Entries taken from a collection
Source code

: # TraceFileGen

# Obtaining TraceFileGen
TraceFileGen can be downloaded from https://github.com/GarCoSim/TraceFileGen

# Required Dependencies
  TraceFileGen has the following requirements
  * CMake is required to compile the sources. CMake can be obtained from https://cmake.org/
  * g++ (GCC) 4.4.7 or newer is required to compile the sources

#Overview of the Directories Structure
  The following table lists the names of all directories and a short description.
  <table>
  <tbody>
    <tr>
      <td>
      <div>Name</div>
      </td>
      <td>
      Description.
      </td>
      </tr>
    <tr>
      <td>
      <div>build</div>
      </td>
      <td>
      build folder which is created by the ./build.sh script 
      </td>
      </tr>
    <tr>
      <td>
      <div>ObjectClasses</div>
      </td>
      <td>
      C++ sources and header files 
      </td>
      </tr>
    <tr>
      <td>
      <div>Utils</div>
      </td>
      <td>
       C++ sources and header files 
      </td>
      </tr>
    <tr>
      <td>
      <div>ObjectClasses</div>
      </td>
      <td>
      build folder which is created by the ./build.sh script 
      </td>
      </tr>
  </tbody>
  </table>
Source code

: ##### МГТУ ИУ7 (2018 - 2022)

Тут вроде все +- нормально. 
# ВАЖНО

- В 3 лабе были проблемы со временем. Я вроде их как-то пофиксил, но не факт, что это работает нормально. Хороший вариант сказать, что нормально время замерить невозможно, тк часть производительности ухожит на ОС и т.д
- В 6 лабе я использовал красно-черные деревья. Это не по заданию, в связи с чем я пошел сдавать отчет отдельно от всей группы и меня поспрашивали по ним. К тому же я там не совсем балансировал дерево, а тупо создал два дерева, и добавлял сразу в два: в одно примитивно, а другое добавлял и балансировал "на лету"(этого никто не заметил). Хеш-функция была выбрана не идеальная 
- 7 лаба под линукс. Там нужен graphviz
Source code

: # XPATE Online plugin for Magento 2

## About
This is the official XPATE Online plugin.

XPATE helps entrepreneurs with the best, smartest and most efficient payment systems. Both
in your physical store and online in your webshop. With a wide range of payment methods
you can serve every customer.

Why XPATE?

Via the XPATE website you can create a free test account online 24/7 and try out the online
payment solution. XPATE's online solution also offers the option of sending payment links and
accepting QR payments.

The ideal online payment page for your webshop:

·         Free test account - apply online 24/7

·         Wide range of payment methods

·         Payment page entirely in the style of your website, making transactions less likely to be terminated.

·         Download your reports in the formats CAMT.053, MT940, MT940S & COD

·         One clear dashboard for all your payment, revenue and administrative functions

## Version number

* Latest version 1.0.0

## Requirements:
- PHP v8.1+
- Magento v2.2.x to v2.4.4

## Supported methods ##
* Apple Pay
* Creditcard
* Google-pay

**Your objective:** Your task is to restate every record exactly.

**Worked solution:**
Source code

: # TraceFileGen

# Obtaining TraceFileGen
TraceFileGen can be downloaded from https://github.com/GarCoSim/TraceFileGen

# Required Dependencies
  TraceFileGen has the following requirements
  * CMake is required to compile the sources. CMake can be obtained from https://cmake.org/
  * g++ (GCC) 4.4.7 or newer is required to compile the sources

#Overview of the Directories Structure
  The following table lists the names of all directories and a short description.
  <table>
  <tbody>
    <tr>
      <td>
      <div>Name</div>
      </td>
      <td>
      Description.
      </td>
      </tr>
    <tr>
      <td>
      <div>build</div>
      </td>
      <td>
      build folder which is created by the ./build.sh script 
      </td>
      </tr>
    <tr>
      <td>
      <div>ObjectClasses</div>
      </td>
      <td>
      C++ sources and header files 
      </td>
      </tr>
    <tr>
      <td>
      <div>Utils</div>
      </td>
      <td>
       C++ sources and header files 
      </td>
      </tr>
    <tr>
      <td>
      <div>ObjectClasses</div>
      </td>
      <td>
      build folder which is created by the ./build.sh script 
      </td>
      </tr>
  </tbody>
  </table>
Source code

: ##### МГТУ ИУ7 (2018 - 2022)

Тут вроде все +- нормально. 
# ВАЖНО

- В 3 лабе были проблемы со временем. Я вроде их как-то пофиксил, но не факт, что это работает нормально. Хороший вариант сказать, что нормально время замерить невозможно, тк часть производительности ухожит на ОС и т.д
- В 6 лабе я использовал красно-черные деревья. Это не по заданию, в связи с чем я пошел сдавать отчет отдельно от всей группы и меня поспрашивали по ним. К тому же я там не совсем балансировал дерево, а тупо создал два дерева, и добавлял сразу в два: в одно примитивно, а другое добавлял и балансировал "на лету"(этого никто не заметил). Хеш-функция была выбрана не идеальная 
- 7 лаба под линукс. Там нужен graphviz
Source code

: # XPATE Online plugin for Magento 2

## About
This is the official XPATE Online plugin.

XPATE helps entrepreneurs with the best, smartest and most efficient payment systems. Both
in your physical store and online in your webshop. With a wide range of payment methods
you can serve every customer.

Why XPATE?

Via the XPATE website you can create a free test account online 24/7 and try out the online
payment solution. XPATE's online solution also offers the option of sending payment links and
accepting QR payments.

The ideal online payment page for your webshop:

·         Free test account - apply online 24/7

·         Wide range of payment methods

·         Payment page entirely in the style of your website, making transactions less likely to be terminated.

·         Download your reports in the formats CAMT.053, MT940, MT940S & COD

·         One clear dashboard for all your payment, revenue and administrative functions

## Version number

* Latest version 1.0.0

## Requirements:
- PHP v8.1+
- Magento v2.2.x to v2.4.4

## Supported methods ##
* Apple Pay
* Creditcard
* Google-pay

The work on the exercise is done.